Fmi/Bm: idea, i cordoni della borsa in mano a due donne

Scritto per Il Fatto Quotidiano dell'11/06/2011

La finanza è femmina e la banca pure: Christine Lagarde direttore generale dell’Fmi, il Fondo monetario internazionale, e Hillary Clinton presidente della Banca Mondiale è il ‘dream team’ ipotizzato da fonti di stampa, quando le decisioni devono ancora maturare. Un sogno femminile, perché nessuno dei due incarichi è mai andato finora a una donna; e, magari, un incubo per Mario Draghi, governatore di BankItalia e prossimo presidente della Banca centrale europea, che si troverebbe a interloquire con le grintose colleghe.

Delle due ipotesi, una, quella della Largarde, è concreta; l’altra, quella della Clinton, subisce una raffica di smentite. Nega, da Lusaka, Hillary in prima persona. E nega Dan Pfeiffer, direttore per la comunicazione del presidente Obama: rispondendo a domande di giornalisti, scrive su twitter che la prospettiva che il segretario di Stato lasci la diplomazia della ‘super-potenza’ per la ‘diplomazia dello sviluppo’ “è una delle cose più deliranti che abbia sentito da quando sono alla Casa Bianca”.

Ma la Reuters, che lancia il ‘ballon d’essai’, non lo rinnega, nonostante le numerose smentite ufficiali: in un dispaccio costruito con molta cura, che cita tre fonti vicine a Hillary, l’agenzia di stampa sbandiera l’informazione come esclusiva e sostiene che l’ex first lady punta a sostituire alla Banca Mondiale Bob Zoellick, il cui mandato scade alla metà del 2012. Zoellick fu l’uomo di Bush per il commercio mondiale e fu poi vice della Rice al Dipartimento di Stato.

Il posto di presidente della Banca Mondiale è sempre stato appannaggio americano, con l’eccezione dell’australiano (d’origine) James Wolfensohn, sempre designato, però, dalla Casa Bianca. Un’uscita della Clinton dalla squadra di Obama, anche se concordata, susciterebbe chiacchiere e interrogativi: per questo, le smentite sarebbero comunque d’obbligo, anche se la storia fosse vera. A corroborarla, il fatto che Hillary stia portando avanti, in queste ore, in una missione africana, l’agenda dello sviluppo degli Stati Uniti.

Nel giorno delle ipotesi sulla Clinton, si fanno più concrete le chances del ministro dell’economia francese di ottenere la successione di Dominique Strauss-Khan, uscito di scena con ignominia, alla guida dell’Fmi. Quando i termini per la presentazione delle candidature stanno per chiudersi, la Lagarde si ritrova con un solo avversario dichiarato credibile, il governatore della Banca centrale messicana Agustin Carstens, mentre l’ex ministro delle finanze sudafricano Trevor Manuel s’è ritirato dalla corsa.

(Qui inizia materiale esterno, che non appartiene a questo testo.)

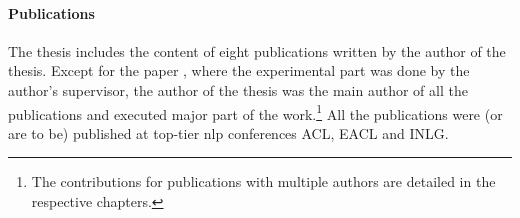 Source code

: \paragraph{Publications} The thesis includes the content of eight publications written by the author of the thesis. Except for the paper \citet{dusekEvaluatingSemanticAccuracy2020}, where the experimental part was done by the author's supervisor, the author of the thesis was the main author of all the publications and executed major part of the work.\footnote{The contributions for publications with multiple authors are detailed in the respective chapters.} All the publications were (or are to be) published at top-tier \ac{nlp} conferences ACL, EACL and INLG.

La Lagarde ha l’appoggio dell’Europa e di larga parte dell’Africa, oltre che di molti altri Paesi, e Parigi ha fiducia che Washington e Pechino finiscano per il sostenerla. Carstens, invece, nonostante le dichiarazioni di principio dei Bric (Brasile, Russia, India e Cina), che vogliono porre fine all’egemonia europea su quel posto, non riceve un sostegno corale dai paesi emergenti, forse perché le sue opinioni cono considerate troppo conservatrici dai suoi stessi colleghi.

Così, le insidie maggiori, per il ministro dell’economia francese, vengono proprio dalla Francia, cioè dalla valutazione che la Corte di giustizia della Repubblica sta facendo sul suo ruolo in un ‘affaire’ che ruota intorno a Bernard Tapie, ex ministro e, soprattutto, ex patron del Marsiglia campione d’Europa. La Corte avrebbe dovuto pronunciarsi ieri, ma ha rinviato all’8 luglio la decisione se avviare, o meno, un’inchiesta sulla Lagarde per abuso di potere, accusa per la quale il ministro rischierebbe cinque anni di carcere e una multa di 75mila euro.l’8 luglio, l’Fmi avrà già preso le sue decisioni: la scelta del nuovo direttore generale si farà il 30 giugno.